Held at Jordan Valley Farm, the open day was a chance for the community to hear about work in the Hikurangi catchment by Fonterra and DOC to improve water quality and increase the abundance and variety of native species.
The work is being undertaken in partnership with local dairy farmers, Nga Kaitiaki O Nga Wai Maori and a range of key stakeholders, including the Integrated Kaipara Harbour Management Group, Whangarei District Council and Northland Regional Council.
The day included activities run by The Whitebait Connection and Nga Kaitiaki O Nga Wai Maori that gave local primary school students the opportunity to get up close to native freshwater species living in the Hikurangi catchment.
Fonterra Living Water Project Manager Tim Brandenburg said, “We’ve spent the first year laying solid foundations for this 10-year programme, bringing together organisations and people to focus on the right projects and build on work already underway in the catchment. It’s been great having the local community visit to see what’s happening.”
DOC Commercial Partnerships Director Geoff Ensor said, “The open day was a chance for the local community to learn about the programme and see the huge amount of organisations and people that have banded together to make real change in the catchment. It also provided people an opportunity to share ideas for how they can get involved.”
The Hikurangi Catchment which covers about 55,000 hectares is a catchment of the Wairua River that flows into the Kaipara Harbour.

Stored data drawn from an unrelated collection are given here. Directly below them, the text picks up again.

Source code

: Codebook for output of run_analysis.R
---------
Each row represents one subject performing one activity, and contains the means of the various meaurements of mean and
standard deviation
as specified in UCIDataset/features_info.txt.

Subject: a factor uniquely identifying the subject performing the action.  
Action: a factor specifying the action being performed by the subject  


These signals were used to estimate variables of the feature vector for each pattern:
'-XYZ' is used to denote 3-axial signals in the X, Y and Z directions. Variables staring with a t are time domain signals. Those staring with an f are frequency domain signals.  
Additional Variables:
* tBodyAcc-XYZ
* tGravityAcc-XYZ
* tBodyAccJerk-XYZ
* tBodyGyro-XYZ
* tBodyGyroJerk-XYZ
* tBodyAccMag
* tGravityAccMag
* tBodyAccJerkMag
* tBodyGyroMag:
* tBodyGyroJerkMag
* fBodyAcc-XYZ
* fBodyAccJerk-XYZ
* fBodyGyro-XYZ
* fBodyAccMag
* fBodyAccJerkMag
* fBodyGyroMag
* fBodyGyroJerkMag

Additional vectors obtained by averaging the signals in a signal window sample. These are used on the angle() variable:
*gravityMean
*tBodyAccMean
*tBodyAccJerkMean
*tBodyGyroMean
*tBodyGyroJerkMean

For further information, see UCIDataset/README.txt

Within the catchment is a floodplain covering 13,140 hectares with 5,670 hectares of this area included in a swamp drainage scheme.
About the Fonterra DOC Living Water programme
The Living Water programme is undertaking similar work with partner organisations and local communities to improve water quality at four other catchment sites in significant dairying regions throughout New Zealand.
The other Living Water catchments are: Pukorokoro / Miranda at Tikapa Moana / Firth of Thames; three Waikato Peat Lakes - Areare, Ruatuna and Rotomanuka; Te Waihora / Lake Ellesmere in Canterbury; and Awarua-Waituna in Southland.